▶ _DATA EXTRACTS_:
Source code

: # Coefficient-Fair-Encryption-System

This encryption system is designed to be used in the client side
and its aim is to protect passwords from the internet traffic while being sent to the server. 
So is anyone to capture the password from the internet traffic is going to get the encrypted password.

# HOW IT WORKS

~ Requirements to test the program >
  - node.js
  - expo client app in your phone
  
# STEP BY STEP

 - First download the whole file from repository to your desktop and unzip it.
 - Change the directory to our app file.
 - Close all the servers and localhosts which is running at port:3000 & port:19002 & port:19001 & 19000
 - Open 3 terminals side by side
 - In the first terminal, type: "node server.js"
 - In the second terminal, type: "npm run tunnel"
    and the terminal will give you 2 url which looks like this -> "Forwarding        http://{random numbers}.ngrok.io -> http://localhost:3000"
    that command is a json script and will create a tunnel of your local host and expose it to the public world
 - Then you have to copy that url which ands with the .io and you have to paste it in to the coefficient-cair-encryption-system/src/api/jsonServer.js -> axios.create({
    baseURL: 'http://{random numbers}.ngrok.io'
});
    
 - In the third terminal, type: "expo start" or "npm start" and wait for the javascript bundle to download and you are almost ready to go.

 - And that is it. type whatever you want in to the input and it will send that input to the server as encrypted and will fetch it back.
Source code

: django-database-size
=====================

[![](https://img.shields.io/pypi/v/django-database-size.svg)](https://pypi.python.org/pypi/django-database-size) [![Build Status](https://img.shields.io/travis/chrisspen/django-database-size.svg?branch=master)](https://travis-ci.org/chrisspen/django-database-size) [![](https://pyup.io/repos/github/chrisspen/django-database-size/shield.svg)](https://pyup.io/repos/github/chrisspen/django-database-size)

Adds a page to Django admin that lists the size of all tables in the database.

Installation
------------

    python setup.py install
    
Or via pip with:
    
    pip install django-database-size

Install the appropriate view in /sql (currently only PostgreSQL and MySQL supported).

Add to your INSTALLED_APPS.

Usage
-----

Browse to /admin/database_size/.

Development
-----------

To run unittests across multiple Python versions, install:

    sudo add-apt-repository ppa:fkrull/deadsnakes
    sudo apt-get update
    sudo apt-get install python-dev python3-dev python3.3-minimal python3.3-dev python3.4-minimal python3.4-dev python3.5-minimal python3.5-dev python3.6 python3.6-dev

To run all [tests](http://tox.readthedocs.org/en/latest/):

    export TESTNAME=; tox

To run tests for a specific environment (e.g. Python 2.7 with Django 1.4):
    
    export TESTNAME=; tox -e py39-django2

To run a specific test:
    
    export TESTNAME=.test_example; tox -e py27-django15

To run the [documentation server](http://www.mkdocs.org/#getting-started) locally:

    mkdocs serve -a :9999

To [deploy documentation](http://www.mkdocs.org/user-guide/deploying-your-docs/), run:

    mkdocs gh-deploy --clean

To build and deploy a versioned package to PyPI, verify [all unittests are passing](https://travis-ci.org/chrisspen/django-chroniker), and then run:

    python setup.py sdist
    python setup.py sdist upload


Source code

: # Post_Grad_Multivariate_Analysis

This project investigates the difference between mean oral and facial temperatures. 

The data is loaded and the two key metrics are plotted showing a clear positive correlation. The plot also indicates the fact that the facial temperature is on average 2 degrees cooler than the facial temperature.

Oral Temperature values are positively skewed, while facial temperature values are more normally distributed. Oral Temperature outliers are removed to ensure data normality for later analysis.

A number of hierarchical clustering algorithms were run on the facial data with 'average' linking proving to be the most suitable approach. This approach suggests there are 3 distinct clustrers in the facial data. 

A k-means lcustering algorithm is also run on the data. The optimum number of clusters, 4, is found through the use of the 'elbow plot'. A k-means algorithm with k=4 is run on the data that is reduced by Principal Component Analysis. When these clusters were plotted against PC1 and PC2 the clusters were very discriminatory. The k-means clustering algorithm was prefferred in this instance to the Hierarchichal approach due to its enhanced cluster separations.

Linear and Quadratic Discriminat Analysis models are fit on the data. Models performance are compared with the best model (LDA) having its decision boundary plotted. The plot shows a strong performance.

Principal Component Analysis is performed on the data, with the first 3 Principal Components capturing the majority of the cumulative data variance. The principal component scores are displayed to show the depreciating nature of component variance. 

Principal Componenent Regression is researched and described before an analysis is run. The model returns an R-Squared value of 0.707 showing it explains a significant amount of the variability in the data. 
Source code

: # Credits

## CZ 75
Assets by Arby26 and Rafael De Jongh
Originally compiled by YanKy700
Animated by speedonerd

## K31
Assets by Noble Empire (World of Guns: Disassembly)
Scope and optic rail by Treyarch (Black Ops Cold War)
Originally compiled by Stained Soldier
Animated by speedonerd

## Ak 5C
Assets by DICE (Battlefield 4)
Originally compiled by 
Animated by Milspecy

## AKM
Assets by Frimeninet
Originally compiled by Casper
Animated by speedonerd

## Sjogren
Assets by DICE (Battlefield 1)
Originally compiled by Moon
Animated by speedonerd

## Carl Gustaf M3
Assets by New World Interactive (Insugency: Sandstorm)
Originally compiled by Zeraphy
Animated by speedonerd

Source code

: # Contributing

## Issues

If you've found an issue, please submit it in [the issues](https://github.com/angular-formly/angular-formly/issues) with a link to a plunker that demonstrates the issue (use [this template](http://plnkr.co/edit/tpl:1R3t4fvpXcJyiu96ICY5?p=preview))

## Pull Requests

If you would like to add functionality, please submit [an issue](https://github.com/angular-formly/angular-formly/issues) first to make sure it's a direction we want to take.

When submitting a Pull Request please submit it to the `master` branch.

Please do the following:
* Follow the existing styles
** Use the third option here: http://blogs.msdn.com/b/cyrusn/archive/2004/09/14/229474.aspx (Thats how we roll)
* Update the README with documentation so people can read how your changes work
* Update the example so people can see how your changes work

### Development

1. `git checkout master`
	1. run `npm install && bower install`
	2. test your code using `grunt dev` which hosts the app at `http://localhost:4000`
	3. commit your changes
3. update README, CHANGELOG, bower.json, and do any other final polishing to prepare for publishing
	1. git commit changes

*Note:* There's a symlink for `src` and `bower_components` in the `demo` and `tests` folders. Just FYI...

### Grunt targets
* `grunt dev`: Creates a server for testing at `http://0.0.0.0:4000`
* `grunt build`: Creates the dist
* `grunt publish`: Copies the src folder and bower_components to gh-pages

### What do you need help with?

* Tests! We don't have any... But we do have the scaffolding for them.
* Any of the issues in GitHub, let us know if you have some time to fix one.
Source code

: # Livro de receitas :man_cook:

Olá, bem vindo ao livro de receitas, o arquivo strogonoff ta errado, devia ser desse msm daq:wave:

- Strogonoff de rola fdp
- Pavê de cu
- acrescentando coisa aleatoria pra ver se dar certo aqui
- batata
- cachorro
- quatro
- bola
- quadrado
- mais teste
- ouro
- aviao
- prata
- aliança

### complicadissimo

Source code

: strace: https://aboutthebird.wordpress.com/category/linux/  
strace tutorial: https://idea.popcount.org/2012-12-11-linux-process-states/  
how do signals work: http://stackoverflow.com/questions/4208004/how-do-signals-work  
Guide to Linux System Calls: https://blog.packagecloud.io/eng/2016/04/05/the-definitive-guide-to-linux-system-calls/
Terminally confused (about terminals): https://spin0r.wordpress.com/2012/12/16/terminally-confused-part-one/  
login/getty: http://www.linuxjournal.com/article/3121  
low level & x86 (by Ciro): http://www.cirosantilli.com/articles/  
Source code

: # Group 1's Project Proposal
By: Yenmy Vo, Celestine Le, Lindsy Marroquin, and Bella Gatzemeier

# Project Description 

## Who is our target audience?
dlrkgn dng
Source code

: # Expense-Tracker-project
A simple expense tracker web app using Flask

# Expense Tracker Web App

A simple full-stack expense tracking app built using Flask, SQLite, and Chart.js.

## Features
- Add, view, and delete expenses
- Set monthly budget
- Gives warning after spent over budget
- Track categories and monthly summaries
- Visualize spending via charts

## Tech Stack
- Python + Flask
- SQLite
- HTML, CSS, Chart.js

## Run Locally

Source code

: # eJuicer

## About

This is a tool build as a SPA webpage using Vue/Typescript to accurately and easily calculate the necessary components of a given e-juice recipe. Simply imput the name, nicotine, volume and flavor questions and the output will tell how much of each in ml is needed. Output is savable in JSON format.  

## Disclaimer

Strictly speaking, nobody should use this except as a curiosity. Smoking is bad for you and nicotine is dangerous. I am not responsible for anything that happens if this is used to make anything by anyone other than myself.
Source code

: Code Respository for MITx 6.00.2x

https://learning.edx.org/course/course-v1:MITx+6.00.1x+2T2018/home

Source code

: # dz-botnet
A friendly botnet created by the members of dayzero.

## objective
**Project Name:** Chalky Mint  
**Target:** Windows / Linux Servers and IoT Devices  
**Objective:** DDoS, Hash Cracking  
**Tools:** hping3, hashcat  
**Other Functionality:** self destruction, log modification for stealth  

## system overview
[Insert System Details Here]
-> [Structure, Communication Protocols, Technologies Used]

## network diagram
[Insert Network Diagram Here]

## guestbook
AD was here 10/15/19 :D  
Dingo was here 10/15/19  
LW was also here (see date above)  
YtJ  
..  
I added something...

▶ _AIM OF THE EXERCISE_: Each line from the beginning of the entries to the line with "that command is" must be repeated exactly, with both end lines kept and no other lines given.

▶ _RESULT OF THE TASK_:
Source code

: # Coefficient-Fair-Encryption-System

This encryption system is designed to be used in the client side
and its aim is to protect passwords from the internet traffic while being sent to the server. 
So is anyone to capture the password from the internet traffic is going to get the encrypted password.

# HOW IT WORKS

~ Requirements to test the program >
  - node.js
  - expo client app in your phone
  
# STEP BY STEP

 - First download the whole file from repository to your desktop and unzip it.
 - Change the directory to our app file.
 - Close all the servers and localhosts which is running at port:3000 & port:19002 & port:19001 & 19000
 - Open 3 terminals side by side
 - In the first terminal, type: "node server.js"
 - In the second terminal, type: "npm run tunnel"
    and the terminal will give you 2 url which looks like this -> "Forwarding        http://{random numbers}.ngrok.io -> http://localhost:3000"
    that command is a json script and will create a tunnel of your local host and expose it to the public world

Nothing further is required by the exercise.